Recesja w Chinach – to największe zagrożenie dla globalnej koniunktury gospodarczej zdaniem zarządzających funduszami. Jeszcze miesiąc temu najbardziej obawiano się rozpadu strefy euro.


W sierpniowej ankiecie przeprowadzonej przez Bank of America Merrill Lynch aż 52% zarządzających funduszami za największe zagrożenie dla światowej gospodarki uznało ryzyko recesji w Chinach. W lipcowej ankiecie żaden z finansistów nie postrzegał sytuacji w Państwie Środka jako kluczowego zagadnienia.
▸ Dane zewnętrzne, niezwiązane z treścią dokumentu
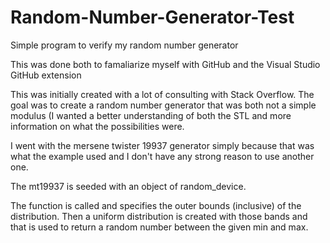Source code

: # Random-Number-Generator-Test
Simple program to verify my random number generator

This was done both to famaliarize myself with GitHub and the Visual Studio GitHub extension

This was initially created with a lot of consulting with Stack Overflow. 
The goal was to create a random number generator that was both not a simple modulus (I wanted a better understanding of both the STL <random> and more information on what the possibilities were.
  
  
  I went with the mersene twister 19937 generator simply because that was what the example used and I don't have any strong reason to use another one.
  
  The mt19937 is seeded with an object of random_device.
  
  The function is called and specifies the outer bounds (inclusive) of the distribution. 
  Then a uniform distribution is created with those bands and that is used to return a random number between the given min and max.
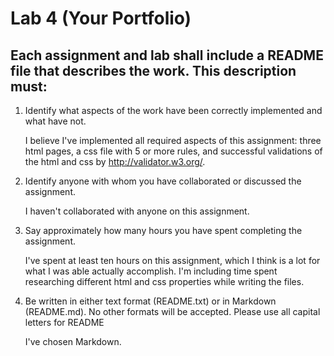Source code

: # Lab 4 (Your Portfolio)

## Each assignment and lab shall include a README file that describes the work. This description must:

1. Identify what aspects of the work have been correctly implemented and what have not.

    I believe I've implemented all required aspects of this assignment: three html pages, a css file with 5 or more rules, and successful validations of the html and css by http://validator.w3.org/.

2. Identify anyone with whom you have collaborated or discussed the assignment.

    I haven't collaborated with anyone on this assignment.

3. Say approximately how many hours you have spent completing the assignment.

    I've spent at least ten hours on this assignment, which I think is a lot for what I was able actually accomplish. I'm including time spent researching different html and css properties while writing the files.

4. Be written in either text format (README.txt) or in Markdown (README.md). No other formats will be accepted. Please use all capital letters for README

    I've chosen Markdown.
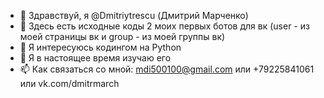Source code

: - 👋 Здравствуй, я @Dmitriytrescu (Дмитрий Марченко)
- 🤖 Здесь есть исходные коды 2 моих первых ботов для вк (user - из моей страницы вк и group - из моей группы вк)
- 👀 Я интересуюсь кодингом на Python
- 🌱 Я в настоящее время изучаю его
- 📫 Как связаться со мной: mdi500100@gmail.com или +79225841061 или vk.com/dmitrmarch

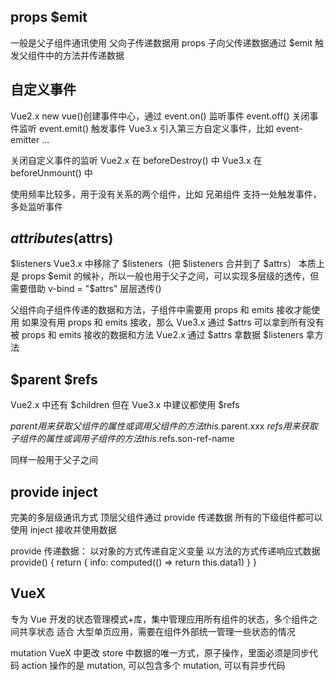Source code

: ## props $emit
一般是父子组件通讯使用
父向子传递数据用 props
子向父传递数据通过 $emit 触发父组件中的方法并传递数据

## 自定义事件
Vue2.x new vue()创建事件中心，通过 event.on() 监听事件 event.off() 关闭事件监听 event.emit() 触发事件
Vue3.x 引入第三方自定义事件，比如 event-emitter ...

关闭自定义事件的监听
Vue2.x 在 beforeDestroy() 中
Vue3.x 在 beforeUnmount() 中

使用频率比较多，用于没有关系的两个组件，比如 兄弟组件
支持一处触发事件，多处监听事件

## $attributes($attrs)
$listeners
Vue3.x 中移除了 $listeners（把 $listeners 合并到了 $attrs）
本质上是 props $emit 的候补，所以一般也用于父子之间，可以实现多层级的透传，但需要借助 v-bind = "$attrs" 层层透传(<son v-bind = "$attrs"/>)

父组件向子组件传递的数据和方法，子组件中需要用 props 和 emits 接收才能使用
如果没有用 props 和 emits 接收，那么
Vue3.x 通过 $attrs 可以拿到所有没有被 props 和 emits 接收的数据和方法
Vue2.x 通过 $attrs 拿数据 $listeners 拿方法

## $parent $refs
Vue2.x 中还有 $children 但在 Vue3.x 中建议都使用 $refs

$parent 用来获取父组件的属性 或 调用父组件的方法 this.$parent.xxx
$refs 用来获取子组件的属性 或 调用子组件的方法 this.$refs.son-ref-name

同样一般用于父子之间

## provide inject
完美的多层级通讯方式
顶层父组件通过 provide 传递数据
所有的下级组件都可以使用 inject 接收并使用数据

provide 传递数据：
以对象的方式传递自定义变量
以方法的方式传递响应式数据
provide() {
    return {
        info: computed(() => return this.data1)
    }
}

## VueX
专为 Vue 开发的状态管理模式+库，集中管理应用所有组件的状态，多个组件之间共享状态
适合 大型单页应用，需要在组件外部统一管理一些状态的情况

mutation VueX 中更改 store 中数据的唯一方式，原子操作，里面必须是同步代码
action 操作的是 mutation, 可以包含多个 mutation, 可以有异步代码

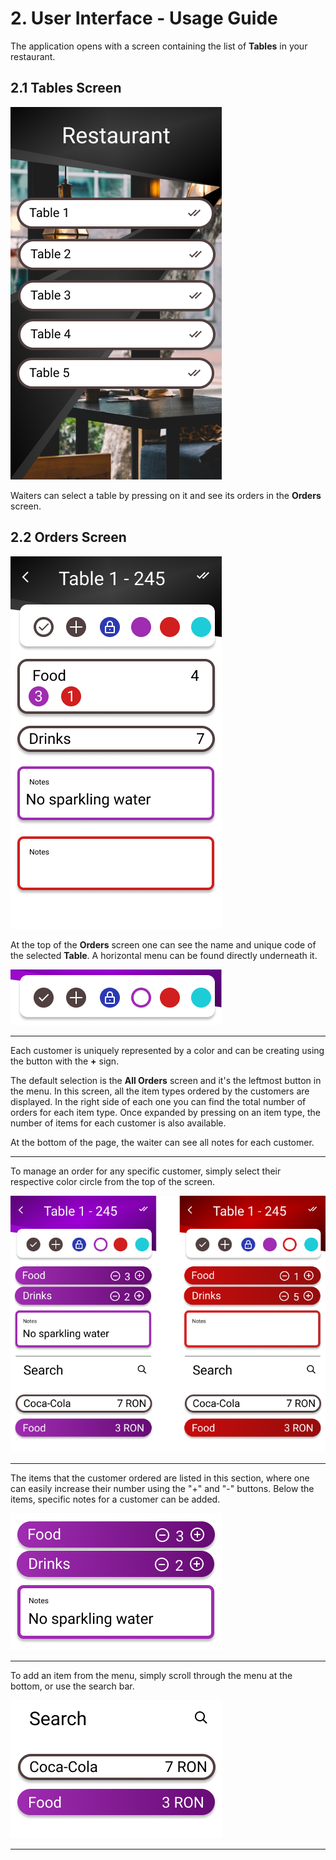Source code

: 
# 2. User Interface - Usage Guide

The application opens with a screen containing the list of **Tables** in your restaurant.

## 2.1 Tables Screen

![Tables Screen](tables-screen.png)

Waiters can select a table by pressing on it and see its orders in the **Orders** screen.

## 2.2 Orders Screen

![All Orders](all-orders-screen.png)

At the top of the **Orders** screen one can see the name and unique code of the selected **Table**.
A horizontal menu can be found directly underneath it.

![Circles List](vertical-circles-list.png)

---

Each customer is uniquely represented by a color and can be creating using the button with the **+** sign.

The default selection is the **All Orders** screen and it's the leftmost button in the menu.
In this screen, all the item types ordered by the customers are displayed.
In the right side of each one you can find the total number of orders for each item type. 
Once expanded by pressing on an item type, the number of items for each customer is also available.

At the bottom of the page, the waiter can see all notes for each customer.

---

To manage an order for any specific customer, simply select their respective color circle from the top of the screen.

![Specific Orders](specific-order-screen.png)

---

The items that the customer ordered are listed in this section, where one can easily increase their number using the "+" and "-" buttons.
Below the items, specific notes for a customer can be added.  

![Orders and Notes](orders-and-notes.png)

---

To add an item from the menu, simply scroll through the menu at the bottom, or use the search bar.

![Menu Subscreen](menu-subscreen.png)

---
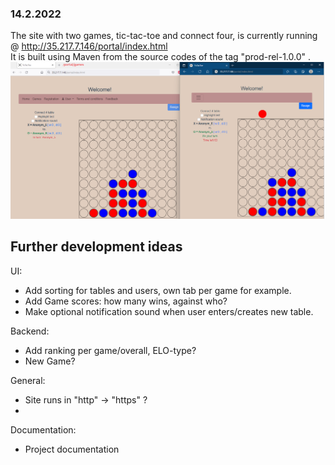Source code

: ### 14.2.2022
The site with two games, tic-tac-toe and connect four, is currently running @ http://35.217.7.146/portal/index.html 
<br>
It is built using Maven from the source codes of the tag "prod-rel-1.0.0" .
<br>
![tictactoe](./workspace-setup/ConnectFour.png) 

## Further development ideas

UI:
* Add sorting for tables and users, own tab per game for example.
* Add Game scores: how many wins, against who?
* Make optional notification sound when user enters/creates new table.

Backend:
* Add ranking per game/overall, ELO-type?
* New Game?

General:
* Site runs in "http" -> "https" ?
* 
Documentation:
* Project documentation
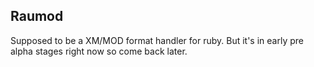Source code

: ## Raumod
Supposed to be a XM/MOD format handler for ruby.
But it's in early pre alpha stages right now so 
come back later.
Za to naczelny straszak z lipca – czyli groźba rozpadu strefy euro – niemal zupełnie zniknął z kręgu zainteresowania po tym, jak Grecja skapitulowała i w pełni zaakceptowała żądania wierzycieli w zamian za 92 mld euro nowych pożyczek.
Drugim najczęściej wymienianym czynnikiem ryzyka jest zdaniem zarządzających funduszami kryzys nadmiernego zadłużenia na rynkach wschodzących (ang. emerging markets – EM). Chodzi o kilka bilionów USD dolarowego długu, które kraje rozwijające się zaciągnęły w ostatnich latach korzystając z niskich stóp procentowych w Rezerwie Federalnej.

Gdy (jeśli) Fed zacznie podnosić stopy umacniając dolara, długi te będą coraz bardziej kosztowne i część dłużników na nich zbankrutuje. To standardowy scenariusz kryzysów w krajach rozwijających się przerabiany cyklicznie od ponad 30 lat. Nic też dziwnego, że trzecią obawą jest Fed jest „poza krzywą” - tj. że już jest spóźniony z podwyżkami stóp. Niemal 90% ankietowanych finansistów zakłada, że do pierwszego od 2006 roku wzrostu stop funduszy federalnych dojdzie jeszcze w 2015 roku.
Lęk przed podwyżkami stóp w USA i recesją w Chinach sprawiły, że względne zaangażowanie funduszy na rynkach krajów rozwijających się (do których zaliczana jest też Polska) spadło do najniższego poziomu w 14-letniej historii tych badań. Eksperci z BofAML kwitują to krótko: sierpniowe kontrariańskie transakcje to długa na rynkach wschodzących, krótka na rozwiniętych i długa na surowcach.